_WORK TASK_
Repeat the data exactly, so that every line matches the original.

[[ TASK DATA open ]]

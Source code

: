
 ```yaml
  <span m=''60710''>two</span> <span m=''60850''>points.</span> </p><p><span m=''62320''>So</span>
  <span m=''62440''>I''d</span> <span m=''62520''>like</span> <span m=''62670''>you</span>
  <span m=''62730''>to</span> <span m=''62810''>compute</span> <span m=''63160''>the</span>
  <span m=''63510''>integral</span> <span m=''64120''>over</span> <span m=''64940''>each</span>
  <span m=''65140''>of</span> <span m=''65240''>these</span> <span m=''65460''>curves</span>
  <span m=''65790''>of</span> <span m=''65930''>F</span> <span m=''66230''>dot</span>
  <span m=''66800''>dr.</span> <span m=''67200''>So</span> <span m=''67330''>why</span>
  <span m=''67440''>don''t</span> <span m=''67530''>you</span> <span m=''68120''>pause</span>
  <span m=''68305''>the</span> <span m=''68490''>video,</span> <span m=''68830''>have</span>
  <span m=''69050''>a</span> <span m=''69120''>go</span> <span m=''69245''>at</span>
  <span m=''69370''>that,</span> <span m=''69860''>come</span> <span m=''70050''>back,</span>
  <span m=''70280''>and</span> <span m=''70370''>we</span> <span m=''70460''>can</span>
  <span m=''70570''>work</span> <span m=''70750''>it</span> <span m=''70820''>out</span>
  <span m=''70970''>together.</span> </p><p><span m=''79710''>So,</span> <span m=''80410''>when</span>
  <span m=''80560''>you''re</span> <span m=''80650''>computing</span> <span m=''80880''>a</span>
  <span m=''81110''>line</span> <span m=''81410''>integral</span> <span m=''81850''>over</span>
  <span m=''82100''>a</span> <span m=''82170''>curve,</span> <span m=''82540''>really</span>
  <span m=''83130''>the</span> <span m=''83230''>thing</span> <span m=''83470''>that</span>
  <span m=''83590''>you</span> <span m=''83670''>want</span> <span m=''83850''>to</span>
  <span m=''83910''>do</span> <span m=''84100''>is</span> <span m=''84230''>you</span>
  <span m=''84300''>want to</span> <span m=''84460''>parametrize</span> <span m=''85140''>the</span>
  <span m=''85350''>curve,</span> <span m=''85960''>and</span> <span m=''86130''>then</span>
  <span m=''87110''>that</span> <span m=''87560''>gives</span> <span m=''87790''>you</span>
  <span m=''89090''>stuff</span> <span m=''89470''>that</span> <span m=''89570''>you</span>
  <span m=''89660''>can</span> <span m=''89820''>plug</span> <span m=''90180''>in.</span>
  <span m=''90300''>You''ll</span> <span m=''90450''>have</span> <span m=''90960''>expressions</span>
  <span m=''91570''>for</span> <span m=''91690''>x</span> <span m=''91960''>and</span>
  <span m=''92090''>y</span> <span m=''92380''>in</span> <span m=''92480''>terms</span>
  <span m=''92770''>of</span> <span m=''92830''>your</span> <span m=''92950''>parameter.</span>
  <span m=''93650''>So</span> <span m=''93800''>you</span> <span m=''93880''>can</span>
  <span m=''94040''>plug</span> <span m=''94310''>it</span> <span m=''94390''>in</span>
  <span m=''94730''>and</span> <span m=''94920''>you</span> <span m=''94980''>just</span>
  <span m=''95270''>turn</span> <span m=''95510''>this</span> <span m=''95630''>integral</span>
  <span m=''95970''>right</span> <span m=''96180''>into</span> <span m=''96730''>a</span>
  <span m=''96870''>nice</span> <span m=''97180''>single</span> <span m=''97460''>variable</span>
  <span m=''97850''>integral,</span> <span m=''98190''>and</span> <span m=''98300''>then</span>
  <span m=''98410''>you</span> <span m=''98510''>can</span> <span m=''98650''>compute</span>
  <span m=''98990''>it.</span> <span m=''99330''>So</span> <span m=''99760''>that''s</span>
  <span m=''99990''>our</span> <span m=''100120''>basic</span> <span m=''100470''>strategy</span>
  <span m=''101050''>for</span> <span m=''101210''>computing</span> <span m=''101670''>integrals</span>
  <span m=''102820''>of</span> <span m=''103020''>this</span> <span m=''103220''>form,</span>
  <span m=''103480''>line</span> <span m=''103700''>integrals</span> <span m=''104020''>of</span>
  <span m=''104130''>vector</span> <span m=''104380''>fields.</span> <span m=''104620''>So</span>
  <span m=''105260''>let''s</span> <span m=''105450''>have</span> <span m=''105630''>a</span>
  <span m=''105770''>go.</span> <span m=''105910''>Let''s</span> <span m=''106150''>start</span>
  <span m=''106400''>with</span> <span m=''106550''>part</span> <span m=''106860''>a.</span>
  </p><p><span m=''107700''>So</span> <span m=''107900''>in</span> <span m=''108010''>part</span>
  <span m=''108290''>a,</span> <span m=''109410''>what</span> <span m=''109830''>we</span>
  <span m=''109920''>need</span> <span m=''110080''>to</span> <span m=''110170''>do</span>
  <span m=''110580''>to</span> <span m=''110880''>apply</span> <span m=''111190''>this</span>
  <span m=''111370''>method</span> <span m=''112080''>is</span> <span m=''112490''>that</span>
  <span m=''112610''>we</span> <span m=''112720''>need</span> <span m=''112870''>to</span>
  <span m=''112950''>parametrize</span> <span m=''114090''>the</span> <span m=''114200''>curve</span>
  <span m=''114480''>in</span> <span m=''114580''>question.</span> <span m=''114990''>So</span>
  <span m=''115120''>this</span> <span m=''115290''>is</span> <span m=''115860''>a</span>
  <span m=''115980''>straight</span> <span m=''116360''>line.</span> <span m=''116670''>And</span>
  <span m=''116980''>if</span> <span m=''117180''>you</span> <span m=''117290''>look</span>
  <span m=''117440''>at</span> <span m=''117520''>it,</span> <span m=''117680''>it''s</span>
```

[[ TASK DATA closed ]]

_THE ANSWER_
Source code

:
 ```yaml
  <span m=''60710''>two</span> <span m=''60850''>points.</span> </p><p><span m=''62320''>So</span>
  <span m=''62440''>I''d</span> <span m=''62520''>like</span> <span m=''62670''>you</span>
  <span m=''62730''>to</span> <span m=''62810''>compute</span> <span m=''63160''>the</span>
  <span m=''63510''>integral</span> <span m=''64120''>over</span> <span m=''64940''>each</span>
  <span m=''65140''>of</span> <span m=''65240''>these</span> <span m=''65460''>curves</span>
  <span m=''65790''>of</span> <span m=''65930''>F</span> <span m=''66230''>dot</span>
  <span m=''66800''>dr.</span> <span m=''67200''>So</span> <span m=''67330''>why</span>
  <span m=''67440''>don''t</span> <span m=''67530''>you</span> <span m=''68120''>pause</span>
  <span m=''68305''>the</span> <span m=''68490''>video,</span> <span m=''68830''>have</span>
  <span m=''69050''>a</span> <span m=''69120''>go</span> <span m=''69245''>at</span>
  <span m=''69370''>that,</span> <span m=''69860''>come</span> <span m=''70050''>back,</span>
  <span m=''70280''>and</span> <span m=''70370''>we</span> <span m=''70460''>can</span>
  <span m=''70570''>work</span> <span m=''70750''>it</span> <span m=''70820''>out</span>
  <span m=''70970''>together.</span> </p><p><span m=''79710''>So,</span> <span m=''80410''>when</span>
  <span m=''80560''>you''re</span> <span m=''80650''>computing</span> <span m=''80880''>a</span>
  <span m=''81110''>line</span> <span m=''81410''>integral</span> <span m=''81850''>over</span>
  <span m=''82100''>a</span> <span m=''82170''>curve,</span> <span m=''82540''>really</span>
  <span m=''83130''>the</span> <span m=''83230''>thing</span> <span m=''83470''>that</span>
  <span m=''83590''>you</span> <span m=''83670''>want</span> <span m=''83850''>to</span>
  <span m=''83910''>do</span> <span m=''84100''>is</span> <span m=''84230''>you</span>
  <span m=''84300''>want to</span> <span m=''84460''>parametrize</span> <span m=''85140''>the</span>
  <span m=''85350''>curve,</span> <span m=''85960''>and</span> <span m=''86130''>then</span>
  <span m=''87110''>that</span> <span m=''87560''>gives</span> <span m=''87790''>you</span>
  <span m=''89090''>stuff</span> <span m=''89470''>that</span> <span m=''89570''>you</span>
  <span m=''89660''>can</span> <span m=''89820''>plug</span> <span m=''90180''>in.</span>
  <span m=''90300''>You''ll</span> <span m=''90450''>have</span> <span m=''90960''>expressions</span>
  <span m=''91570''>for</span> <span m=''91690''>x</span> <span m=''91960''>and</span>
  <span m=''92090''>y</span> <span m=''92380''>in</span> <span m=''92480''>terms</span>
  <span m=''92770''>of</span> <span m=''92830''>your</span> <span m=''92950''>parameter.</span>
  <span m=''93650''>So</span> <span m=''93800''>you</span> <span m=''93880''>can</span>
  <span m=''94040''>plug</span> <span m=''94310''>it</span> <span m=''94390''>in</span>
  <span m=''94730''>and</span> <span m=''94920''>you</span> <span m=''94980''>just</span>
  <span m=''95270''>turn</span> <span m=''95510''>this</span> <span m=''95630''>integral</span>
  <span m=''95970''>right</span> <span m=''96180''>into</span> <span m=''96730''>a</span>
  <span m=''96870''>nice</span> <span m=''97180''>single</span> <span m=''97460''>variable</span>
  <span m=''97850''>integral,</span> <span m=''98190''>and</span> <span m=''98300''>then</span>
  <span m=''98410''>you</span> <span m=''98510''>can</span> <span m=''98650''>compute</span>
  <span m=''98990''>it.</span> <span m=''99330''>So</span> <span m=''99760''>that''s</span>
  <span m=''99990''>our</span> <span m=''100120''>basic</span> <span m=''100470''>strategy</span>
  <span m=''101050''>for</span> <span m=''101210''>computing</span> <span m=''101670''>integrals</span>
  <span m=''102820''>of</span> <span m=''103020''>this</span> <span m=''103220''>form,</span>
  <span m=''103480''>line</span> <span m=''103700''>integrals</span> <span m=''104020''>of</span>
  <span m=''104130''>vector</span> <span m=''104380''>fields.</span> <span m=''104620''>So</span>
  <span m=''105260''>let''s</span> <span m=''105450''>have</span> <span m=''105630''>a</span>
  <span m=''105770''>go.</span> <span m=''105910''>Let''s</span> <span m=''106150''>start</span>
  <span m=''106400''>with</span> <span m=''106550''>part</span> <span m=''106860''>a.</span>
  </p><p><span m=''107700''>So</span> <span m=''107900''>in</span> <span m=''108010''>part</span>
  <span m=''108290''>a,</span> <span m=''109410''>what</span> <span m=''109830''>we</span>
  <span m=''109920''>need</span> <span m=''110080''>to</span> <span m=''110170''>do</span>
  <span m=''110580''>to</span> <span m=''110880''>apply</span> <span m=''111190''>this</span>
  <span m=''111370''>method</span> <span m=''112080''>is</span> <span m=''112490''>that</span>
  <span m=''112610''>we</span> <span m=''112720''>need</span> <span m=''112870''>to</span>
  <span m=''112950''>parametrize</span> <span m=''114090''>the</span> <span m=''114200''>curve</span>
  <span m=''114480''>in</span> <span m=''114580''>question.</span> <span m=''114990''>So</span>
  <span m=''115120''>this</span> <span m=''115290''>is</span> <span m=''115860''>a</span>
  <span m=''115980''>straight</span> <span m=''116360''>line.</span> <span m=''116670''>And</span>
  <span m=''116980''>if</span> <span m=''117180''>you</span> <span m=''117290''>look</span>
  <span m=''117440''>at</span> <span m=''117520''>it,</span> <span m=''117680''>it''s</span>
```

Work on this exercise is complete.